Genève, 30 avr 2020 (SPS) Le Groupe de soutien de Genève pour la protection et la promotion des droits de l’Homme au Sahara occidental a dénoncé jeudi les violations et les arrestations arbitraires commises par les autorités d'occupation marocaines contre les journalistes sahraouis, appelant à l'intervention urgente de l'ONU pour protéger les Sahraouis.

"A l’occasion de la célébration de la Journée internationale de la liberté de la presse le 3 mai, le Groupe de Soutien de Genève pour la Protection et la Promotion des Droits de l’Homme au Sahara Occidental dénonce les violations systématiques de la liberté d’opinion et d’expression et les graves infractions aux normes du Droit International humanitaire par la puissance occupante du Territoire non autonome du Sahara occidental, le Royaume du Maroc", a indiqué Groupe de soutien qui regroupe plus de 200 organisations de défense des Droits de l'Homme à travers le monde.

 Le Groupe "dénonce le harcèlement et les arrestations arbitraires de journalistes sahraouis dans le Sahara occidental occupé, ainsi que l’expulsion systématique de journalistes étrangers souhaitant enquêter dans le Territoire non autonome".

Dans ce contexte, souligné le texte, "le Groupe de soutien de Genève pour la protection et la promotion des droits de l’homme au Sahara occidental appelle le Conseil de Sécurité des Nations Unies à inclure un chapitre sur les droits de l’Homme dans le mandat de la Mission de l'ONU pour l'organisation d'un référendum d'autodétermination au Sahara occidental (MINURSO)".

Il a appelle également le Conseil des droits de l’homme des Nations Unies à créer un mandat de Rapporteur spécial sur la situation des droits de l’homme dans le Territoire occupé du Sahara occidental.

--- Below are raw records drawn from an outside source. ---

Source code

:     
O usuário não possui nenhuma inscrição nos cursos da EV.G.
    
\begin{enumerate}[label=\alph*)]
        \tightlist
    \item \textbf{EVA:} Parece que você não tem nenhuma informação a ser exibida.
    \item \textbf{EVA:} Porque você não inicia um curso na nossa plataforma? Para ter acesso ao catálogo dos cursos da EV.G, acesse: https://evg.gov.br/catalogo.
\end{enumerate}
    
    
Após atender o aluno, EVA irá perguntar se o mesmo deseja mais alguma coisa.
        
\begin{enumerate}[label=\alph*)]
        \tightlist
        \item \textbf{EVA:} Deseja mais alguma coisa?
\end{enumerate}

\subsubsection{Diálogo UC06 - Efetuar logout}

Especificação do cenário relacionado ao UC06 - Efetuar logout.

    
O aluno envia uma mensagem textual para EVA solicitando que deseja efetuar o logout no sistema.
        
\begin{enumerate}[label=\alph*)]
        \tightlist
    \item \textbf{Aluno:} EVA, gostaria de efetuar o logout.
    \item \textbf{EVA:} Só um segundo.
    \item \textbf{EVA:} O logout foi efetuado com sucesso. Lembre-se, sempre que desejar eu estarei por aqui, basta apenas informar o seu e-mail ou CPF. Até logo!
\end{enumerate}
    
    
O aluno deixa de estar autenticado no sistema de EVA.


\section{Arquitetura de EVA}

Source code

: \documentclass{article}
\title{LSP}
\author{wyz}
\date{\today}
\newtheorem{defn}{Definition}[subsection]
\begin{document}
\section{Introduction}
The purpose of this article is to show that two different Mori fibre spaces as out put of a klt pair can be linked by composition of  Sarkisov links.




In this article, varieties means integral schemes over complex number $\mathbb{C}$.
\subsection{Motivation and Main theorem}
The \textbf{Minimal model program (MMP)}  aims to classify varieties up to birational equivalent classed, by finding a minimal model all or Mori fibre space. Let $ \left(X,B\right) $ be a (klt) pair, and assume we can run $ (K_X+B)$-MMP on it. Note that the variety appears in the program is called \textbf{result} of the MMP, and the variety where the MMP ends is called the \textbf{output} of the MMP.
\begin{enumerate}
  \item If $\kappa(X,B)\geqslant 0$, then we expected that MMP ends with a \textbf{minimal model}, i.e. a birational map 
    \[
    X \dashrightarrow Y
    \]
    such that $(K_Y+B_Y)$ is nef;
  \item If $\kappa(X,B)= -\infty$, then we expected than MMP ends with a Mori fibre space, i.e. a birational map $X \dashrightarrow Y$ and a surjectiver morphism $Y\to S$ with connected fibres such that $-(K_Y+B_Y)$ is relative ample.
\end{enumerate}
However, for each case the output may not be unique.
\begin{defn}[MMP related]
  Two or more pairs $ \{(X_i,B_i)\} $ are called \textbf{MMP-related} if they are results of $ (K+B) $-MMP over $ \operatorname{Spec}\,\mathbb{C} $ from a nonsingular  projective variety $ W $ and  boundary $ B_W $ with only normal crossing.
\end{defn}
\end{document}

"Les Rapporteurs spéciaux sur la liberté d’opinion et d’expression, sur la liberté d’association, sur les défenseurs des droits de l’homme, sur le droit à la vie privée, sur la violence contre les femmes, sur la torture, ainsi que le Groupe de travail sur les disparitions forcées et le Groupe de travail sur la détention arbitraire à accorder une attention particulière, dans le cadre de leur mandats respectifs, aux violations des droits de l’homme commises par la Puissance occupante contre les journalistes au Sahara occidental", a soutenu le Groupe de Soutien dans son communiqué.

== Les pratiques marocaines dénoncées ==

Le Département d'Etat américain a noté, dans son rapport annuel (2019) sur la situation des droits de l'Homme dans le monde que selon le rapport du Secrétaire général de l'ONU d'avril 2019, le Haut-Commissariat des Nations Unies aux droits de l'Homme (HCDH) a continué à recevoir des communications d'avocats, de membres de famille des Sahraouis arrêtés lors du démantèlement du camp de Gdeim Izik en 2010, ajoutant que plusieurs ont été soumis à la torture, à une mise à l'isolement prolongée et à d'autres mauvais traitements.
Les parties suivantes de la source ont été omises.